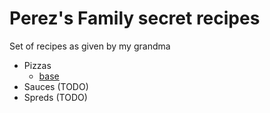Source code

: # Perez's Family secret recipes

Set of recipes as given by my grandma

- Pizzas
  - [base](pizzas/base.md)
- Sauces (TODO)
- Spreds (TODO)
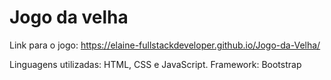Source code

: # Jogo da velha

Link para o jogo: https://elaine-fullstackdeveloper.github.io/Jogo-da-Velha/

Linguagens utilizadas: HTML, CSS e JavaScript.
Framework: Bootstrap




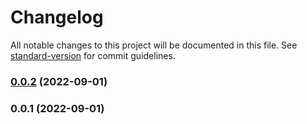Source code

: # Changelog

All notable changes to this project will be documented in this file. See [standard-version](https://github.com/conventional-changelog/standard-version) for commit guidelines.

### [0.0.2](https://gitee.com/sereinym/szkl/compare/v0.0.1...v0.0.2) (2022-09-01)

### 0.0.1 (2022-09-01)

- - - -

## TASK
Where "github" occurs in a line of the data above, count that line. Give the final count and no other words.

## TASK OUTPUT
2